The Daiba Route (台場線, Daiba-sen), signed as Route 11, is one of the tolled routes of the Shuto Expressway system serving the Greater Tokyo Area. Route 11 runs from Shibaura Junction (with the Haneda Route) in Minato-ku and runs for 3.9 km through the Rainbow Bridge. Route 11 ends at the Ariake Junction connecting with the Bayshore Route in Kōtō-ku.
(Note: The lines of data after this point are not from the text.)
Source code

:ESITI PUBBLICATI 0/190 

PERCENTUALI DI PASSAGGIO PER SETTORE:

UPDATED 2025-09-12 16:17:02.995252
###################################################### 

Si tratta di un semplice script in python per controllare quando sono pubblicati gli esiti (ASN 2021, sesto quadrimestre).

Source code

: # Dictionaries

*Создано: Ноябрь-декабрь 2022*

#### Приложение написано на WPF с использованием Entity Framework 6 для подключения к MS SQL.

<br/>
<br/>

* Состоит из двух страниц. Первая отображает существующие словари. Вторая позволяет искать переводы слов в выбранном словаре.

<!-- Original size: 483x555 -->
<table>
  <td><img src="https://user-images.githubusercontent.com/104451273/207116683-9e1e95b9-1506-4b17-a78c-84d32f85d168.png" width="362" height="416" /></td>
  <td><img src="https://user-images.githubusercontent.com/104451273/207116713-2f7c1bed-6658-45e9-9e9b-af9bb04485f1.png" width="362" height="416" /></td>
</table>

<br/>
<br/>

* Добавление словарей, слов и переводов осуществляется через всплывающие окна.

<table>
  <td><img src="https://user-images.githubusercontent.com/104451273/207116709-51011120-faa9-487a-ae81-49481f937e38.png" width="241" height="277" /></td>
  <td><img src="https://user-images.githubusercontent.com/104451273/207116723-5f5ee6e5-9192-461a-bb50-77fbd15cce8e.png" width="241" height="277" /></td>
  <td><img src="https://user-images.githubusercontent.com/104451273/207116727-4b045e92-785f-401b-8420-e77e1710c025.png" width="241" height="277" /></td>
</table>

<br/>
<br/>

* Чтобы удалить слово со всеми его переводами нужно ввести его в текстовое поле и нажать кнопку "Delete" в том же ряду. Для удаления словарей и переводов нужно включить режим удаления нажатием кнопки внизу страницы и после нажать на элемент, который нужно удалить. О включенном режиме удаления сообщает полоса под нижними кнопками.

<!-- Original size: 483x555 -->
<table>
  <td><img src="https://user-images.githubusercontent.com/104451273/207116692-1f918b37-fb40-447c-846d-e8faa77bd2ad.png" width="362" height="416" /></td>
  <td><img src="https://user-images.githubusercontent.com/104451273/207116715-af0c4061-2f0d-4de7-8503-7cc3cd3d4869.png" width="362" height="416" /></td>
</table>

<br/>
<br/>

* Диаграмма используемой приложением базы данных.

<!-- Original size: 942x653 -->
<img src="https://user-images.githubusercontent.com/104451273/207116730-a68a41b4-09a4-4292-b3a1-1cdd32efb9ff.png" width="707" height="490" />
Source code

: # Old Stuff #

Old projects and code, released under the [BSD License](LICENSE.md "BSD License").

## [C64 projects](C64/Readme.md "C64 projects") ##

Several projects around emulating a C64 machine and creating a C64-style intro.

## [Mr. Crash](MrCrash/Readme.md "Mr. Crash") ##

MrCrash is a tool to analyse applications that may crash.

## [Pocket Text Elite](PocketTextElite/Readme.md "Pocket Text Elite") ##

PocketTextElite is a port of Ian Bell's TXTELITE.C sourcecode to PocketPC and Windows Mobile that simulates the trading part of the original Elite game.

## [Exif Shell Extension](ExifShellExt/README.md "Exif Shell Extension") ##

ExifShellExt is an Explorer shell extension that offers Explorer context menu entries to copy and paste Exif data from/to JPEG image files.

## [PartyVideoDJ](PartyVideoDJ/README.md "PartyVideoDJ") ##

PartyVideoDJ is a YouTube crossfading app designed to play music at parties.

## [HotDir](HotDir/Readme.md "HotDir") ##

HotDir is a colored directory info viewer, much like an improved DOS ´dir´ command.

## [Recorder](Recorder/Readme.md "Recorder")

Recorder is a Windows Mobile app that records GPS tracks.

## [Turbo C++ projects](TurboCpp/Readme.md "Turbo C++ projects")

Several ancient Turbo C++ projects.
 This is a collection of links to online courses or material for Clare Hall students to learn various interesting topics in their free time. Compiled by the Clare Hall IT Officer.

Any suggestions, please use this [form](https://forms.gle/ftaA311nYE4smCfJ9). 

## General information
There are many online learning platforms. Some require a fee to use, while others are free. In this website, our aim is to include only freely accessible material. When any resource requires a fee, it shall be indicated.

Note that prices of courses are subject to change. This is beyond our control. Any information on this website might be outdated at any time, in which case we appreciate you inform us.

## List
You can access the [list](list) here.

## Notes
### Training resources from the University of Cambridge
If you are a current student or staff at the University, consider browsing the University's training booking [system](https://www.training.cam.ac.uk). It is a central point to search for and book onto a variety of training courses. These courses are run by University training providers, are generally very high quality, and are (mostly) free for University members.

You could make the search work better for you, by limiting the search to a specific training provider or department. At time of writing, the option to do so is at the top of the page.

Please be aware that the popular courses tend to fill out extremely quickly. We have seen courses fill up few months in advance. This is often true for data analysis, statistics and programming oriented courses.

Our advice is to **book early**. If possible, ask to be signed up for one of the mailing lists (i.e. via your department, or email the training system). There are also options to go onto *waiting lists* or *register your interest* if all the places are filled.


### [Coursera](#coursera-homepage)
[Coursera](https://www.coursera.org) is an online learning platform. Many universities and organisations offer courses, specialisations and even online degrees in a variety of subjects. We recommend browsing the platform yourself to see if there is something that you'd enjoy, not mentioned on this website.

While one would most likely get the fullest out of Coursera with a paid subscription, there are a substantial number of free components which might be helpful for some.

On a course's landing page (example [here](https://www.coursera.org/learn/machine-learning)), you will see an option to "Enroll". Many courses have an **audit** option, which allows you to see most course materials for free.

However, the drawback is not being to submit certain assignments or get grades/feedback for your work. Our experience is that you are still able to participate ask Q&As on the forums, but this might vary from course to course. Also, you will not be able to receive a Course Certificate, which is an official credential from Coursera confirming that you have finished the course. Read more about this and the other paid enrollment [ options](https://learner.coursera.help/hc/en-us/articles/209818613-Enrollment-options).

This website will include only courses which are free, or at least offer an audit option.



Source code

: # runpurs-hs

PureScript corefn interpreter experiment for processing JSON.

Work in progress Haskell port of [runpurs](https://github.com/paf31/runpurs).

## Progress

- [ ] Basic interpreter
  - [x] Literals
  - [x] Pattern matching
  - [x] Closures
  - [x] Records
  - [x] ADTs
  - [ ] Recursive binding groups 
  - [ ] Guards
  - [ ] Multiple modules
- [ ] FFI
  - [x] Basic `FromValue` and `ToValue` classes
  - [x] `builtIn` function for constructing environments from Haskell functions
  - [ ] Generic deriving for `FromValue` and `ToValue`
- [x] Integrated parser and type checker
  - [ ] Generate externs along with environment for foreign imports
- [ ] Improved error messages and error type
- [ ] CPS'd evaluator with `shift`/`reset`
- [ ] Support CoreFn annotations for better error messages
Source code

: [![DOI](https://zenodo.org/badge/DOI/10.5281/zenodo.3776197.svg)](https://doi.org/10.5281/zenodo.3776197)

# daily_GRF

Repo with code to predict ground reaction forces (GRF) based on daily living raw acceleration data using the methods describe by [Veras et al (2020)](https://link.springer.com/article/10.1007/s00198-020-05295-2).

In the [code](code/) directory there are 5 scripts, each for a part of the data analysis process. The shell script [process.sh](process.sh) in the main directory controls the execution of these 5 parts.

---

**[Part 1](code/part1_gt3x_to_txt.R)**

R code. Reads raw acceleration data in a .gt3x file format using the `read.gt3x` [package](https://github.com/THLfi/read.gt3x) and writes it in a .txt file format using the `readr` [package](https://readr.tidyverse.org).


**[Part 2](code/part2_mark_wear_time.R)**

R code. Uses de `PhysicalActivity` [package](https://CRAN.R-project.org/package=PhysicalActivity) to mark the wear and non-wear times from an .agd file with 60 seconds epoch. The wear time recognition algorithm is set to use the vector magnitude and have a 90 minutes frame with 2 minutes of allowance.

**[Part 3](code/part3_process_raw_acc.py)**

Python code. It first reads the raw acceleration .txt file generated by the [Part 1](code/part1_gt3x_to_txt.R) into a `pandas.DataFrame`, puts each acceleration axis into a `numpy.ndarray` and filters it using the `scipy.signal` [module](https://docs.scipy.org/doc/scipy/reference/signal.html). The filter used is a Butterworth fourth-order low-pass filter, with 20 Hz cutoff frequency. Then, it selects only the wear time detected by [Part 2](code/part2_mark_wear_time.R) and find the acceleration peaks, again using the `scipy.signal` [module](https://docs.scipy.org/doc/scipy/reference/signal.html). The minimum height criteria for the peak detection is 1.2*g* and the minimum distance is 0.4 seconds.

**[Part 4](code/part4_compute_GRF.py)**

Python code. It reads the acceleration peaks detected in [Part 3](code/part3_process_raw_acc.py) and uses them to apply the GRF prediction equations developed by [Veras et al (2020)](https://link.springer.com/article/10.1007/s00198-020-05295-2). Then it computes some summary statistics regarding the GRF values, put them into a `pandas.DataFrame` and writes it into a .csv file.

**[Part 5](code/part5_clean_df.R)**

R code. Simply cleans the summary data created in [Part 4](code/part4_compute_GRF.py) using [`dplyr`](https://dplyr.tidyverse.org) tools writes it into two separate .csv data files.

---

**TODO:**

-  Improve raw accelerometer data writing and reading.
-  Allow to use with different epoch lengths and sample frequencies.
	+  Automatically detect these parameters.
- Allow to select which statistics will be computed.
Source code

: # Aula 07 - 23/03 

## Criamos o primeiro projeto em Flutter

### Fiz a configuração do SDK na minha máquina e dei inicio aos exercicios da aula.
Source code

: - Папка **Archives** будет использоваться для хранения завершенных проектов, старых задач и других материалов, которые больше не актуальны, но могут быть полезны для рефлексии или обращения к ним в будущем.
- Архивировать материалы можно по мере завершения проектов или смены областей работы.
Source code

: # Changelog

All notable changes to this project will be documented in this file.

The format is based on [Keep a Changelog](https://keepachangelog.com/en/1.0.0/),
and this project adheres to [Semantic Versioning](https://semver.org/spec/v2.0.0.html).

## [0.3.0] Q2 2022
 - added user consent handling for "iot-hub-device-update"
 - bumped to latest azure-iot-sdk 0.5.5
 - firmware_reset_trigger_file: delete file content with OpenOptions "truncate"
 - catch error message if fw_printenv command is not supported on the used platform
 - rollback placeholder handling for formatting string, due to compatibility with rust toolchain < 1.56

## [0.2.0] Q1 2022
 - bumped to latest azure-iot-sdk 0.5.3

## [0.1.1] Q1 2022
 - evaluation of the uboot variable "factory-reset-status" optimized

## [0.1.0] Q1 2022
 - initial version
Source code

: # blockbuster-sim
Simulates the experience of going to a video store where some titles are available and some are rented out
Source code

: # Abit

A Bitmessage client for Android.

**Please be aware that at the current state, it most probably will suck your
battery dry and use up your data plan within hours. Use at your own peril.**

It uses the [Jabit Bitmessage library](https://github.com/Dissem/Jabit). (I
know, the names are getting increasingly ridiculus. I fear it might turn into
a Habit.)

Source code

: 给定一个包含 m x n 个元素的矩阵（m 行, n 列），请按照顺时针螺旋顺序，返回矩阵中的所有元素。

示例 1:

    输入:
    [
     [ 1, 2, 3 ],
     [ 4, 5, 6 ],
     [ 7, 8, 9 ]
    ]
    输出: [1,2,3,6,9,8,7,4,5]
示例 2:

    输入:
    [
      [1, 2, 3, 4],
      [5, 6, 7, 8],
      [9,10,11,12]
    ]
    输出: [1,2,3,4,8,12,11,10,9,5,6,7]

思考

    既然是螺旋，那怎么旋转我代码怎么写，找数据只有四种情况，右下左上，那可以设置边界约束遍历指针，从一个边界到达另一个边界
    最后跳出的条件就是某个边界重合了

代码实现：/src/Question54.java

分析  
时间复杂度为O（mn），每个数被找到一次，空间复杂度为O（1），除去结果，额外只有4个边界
Originally, the route number was "12" in urban planning.

==Route description==
It runs through Rainbow Bridge which is renowned for its scenery.

==History==
The entirety of the Daiba Route was opened to traffic on 26 August 1993. Instead of being opened in phases, like many of the other routes in the Shuto Expressway network.

==Exit list==

| Municipality | Exit/interchange name | Destinations | Notes |
|---|---|---|---|
| Minato-ku | Shibaura JCT | Haneda Route | Accessible from outbound only |
| Minato-ku | Shibaura Rest Area |  | Accessible from inbound only |
| Minato-ku | Daiba |  | Outbound exit/inbound entrance |
| Kōtō-ku/Minato-ku | Ariake JCT | Bayshore Route |  |

==Appearances in media==
- Wangan Midnight, a manga and anime series based on street racing on the Wangan.
- Wangan Midnight Maximum Tune, an arcade racing game taking place on the Wangan.
- Shutokō Battle (首都高, abbreviation for "Shuto Expressway") is a Genki game based on Wangan racing
- Shutokō Battle series, an arcade Wangan racing game
- In Cars 2, a portion of the Tokyo race goes over the Rainbow Bridge.